If the bus were 64-bit/66Mhz/33Mhz, and you dropped a 33Mhz card in, the entire bus would slow down to 33Mhz because the bus cannot run at two different speeds.
Sun Baked
Mar 23, 2004, 08:17 PM
[deleted]
Sun Baked
Mar 23, 2004, 08:21 PM
I was going to show some of the bus diagrams but the Yikes diagram isn't showing up (but the Yikes should be the same as a B&W G3 -- with a G4 hacked onto the FSB) ...
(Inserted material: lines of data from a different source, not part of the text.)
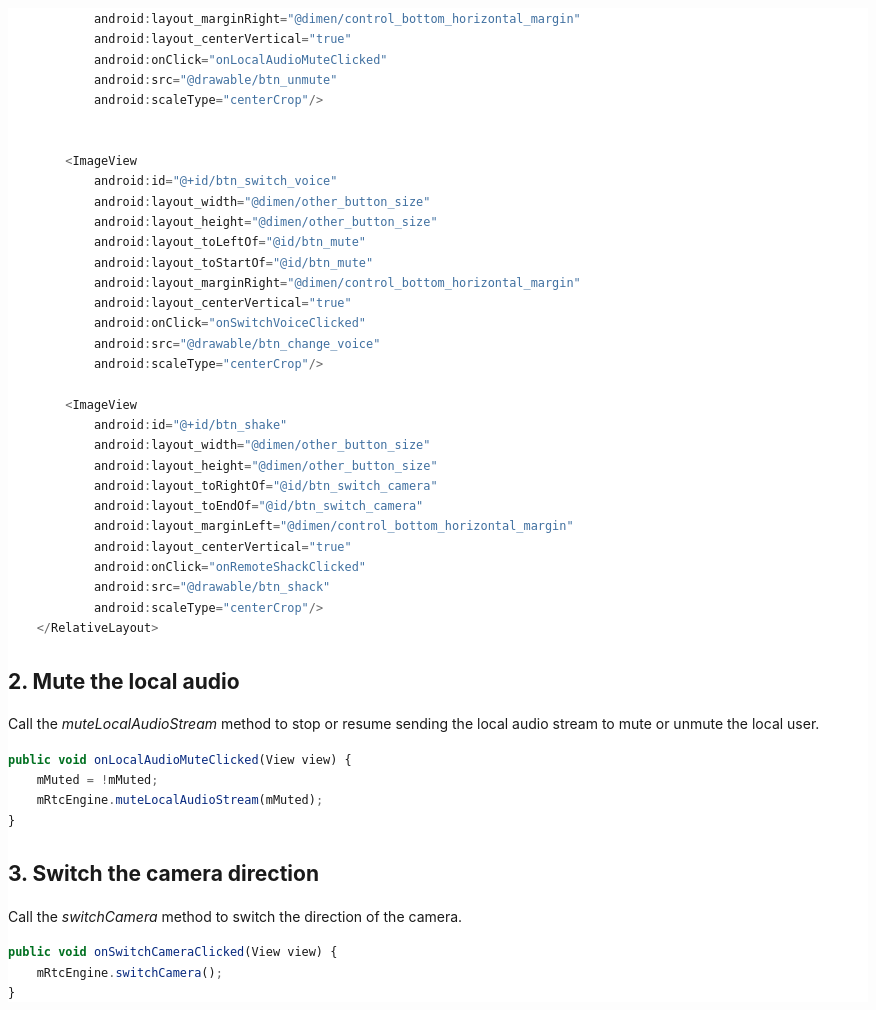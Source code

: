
 ```javascript
            android:layout_marginRight="@dimen/control_bottom_horizontal_margin"
            android:layout_centerVertical="true"
            android:onClick="onLocalAudioMuteClicked"
            android:src="@drawable/btn_unmute"
            android:scaleType="centerCrop"/>


        <ImageView
            android:id="@+id/btn_switch_voice"
            android:layout_width="@dimen/other_button_size"
            android:layout_height="@dimen/other_button_size"
            android:layout_toLeftOf="@id/btn_mute"
            android:layout_toStartOf="@id/btn_mute"
            android:layout_marginRight="@dimen/control_bottom_horizontal_margin"
            android:layout_centerVertical="true"
            android:onClick="onSwitchVoiceClicked"
            android:src="@drawable/btn_change_voice"
            android:scaleType="centerCrop"/>

        <ImageView
            android:id="@+id/btn_shake"
            android:layout_width="@dimen/other_button_size"
            android:layout_height="@dimen/other_button_size"
            android:layout_toRightOf="@id/btn_switch_camera"
            android:layout_toEndOf="@id/btn_switch_camera"
            android:layout_marginLeft="@dimen/control_bottom_horizontal_margin"
            android:layout_centerVertical="true"
            android:onClick="onRemoteShackClicked"
            android:src="@drawable/btn_shack"
            android:scaleType="centerCrop"/>
    </RelativeLayout>
```

## 2. Mute the local audio

Call the _muteLocalAudioStream_ method to stop or resume sending the local audio stream to mute or unmute the local user.

```javascript
public void onLocalAudioMuteClicked(View view) {
    mMuted = !mMuted;
    mRtcEngine.muteLocalAudioStream(mMuted);
}
```

## 3. Switch the camera direction

Call the _switchCamera_ method to switch the direction of the camera.

```javascript
public void onSwitchCameraClicked(View view) {
    mRtcEngine.switchCamera();
}  
```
And note that the KeyLargo never changed through the MDD G4s -- everything was changed via the PCI bus or UniNorth. (basically the PCI bus stalled when the gig ethernet came out).
G4 AGP 2x Diagram
http://developer.apple.com/documentation/Hardware/Developer_Notes/Macintosh_CPUs-G4/PowerMac_G4_16Feb00/images/Sawtooth_L_01.gif
G4 AGP 4xDiagram
http://developer.apple.com/documentation/Hardware/Developer_Notes/Macintosh_CPUs-G4/PowerMac_G4_03Aug00/images/CW_L_01.gif
G4 AGP 4x Diagram (gig ethernet)
http://developer.apple.com/documentation/Hardware/Developer_Notes/Macintosh_CPUs-G4/PowerMac_G4Jan01/images/tan01.gif
blue&whiteman
Mar 23, 2004, 08:25 PM
the yikes board had no agp 2x slot. the yikes G4 (first G4 tower ever) is identical to a B&W G3 inside. they both had a 66mhz pci slot for graphics which is agp 1x.
blue&whiteman
Mar 23, 2004, 08:28 PM
sunbaked did an edit to correct his error while I was making the above post :)
Sun Baked
Mar 23, 2004, 08:33 PM
sunbaked did an edit to correct his error while I was making the above post :)I thought they used to list the Yikes, can't remember if it was also a Grackle machine or not (which is the only B&W G3 they have on the site).
Most likely is since all the G3s and the Yikes suffered from PCI bus problems related to the use of the Motorola chips.
http://developer.apple.com/documentation/Hardware/Developer_Notes/Macintosh_CPUs-G3/PowerMacintosh_G3/PowerMacG3-8.gif
bcharm
Mar 24, 2004, 08:22 PM
Thanks for all the help and info guys. (Cool diagrams!) I see now that I was worrying about nothing. The bottle neck wasn't either computer's PCI bus, but the Serial ATA controller itself. Looking at our current network, RAID 1 will definitely be of more use. Down the road, hopefully not too far, when we upgrade to gigabit, I'll switch the drives to RAID 0 and use an external firewire hard drive for backup. Sound about right? The Raptors were overkill weren't they? =P Will they end up stalling or something?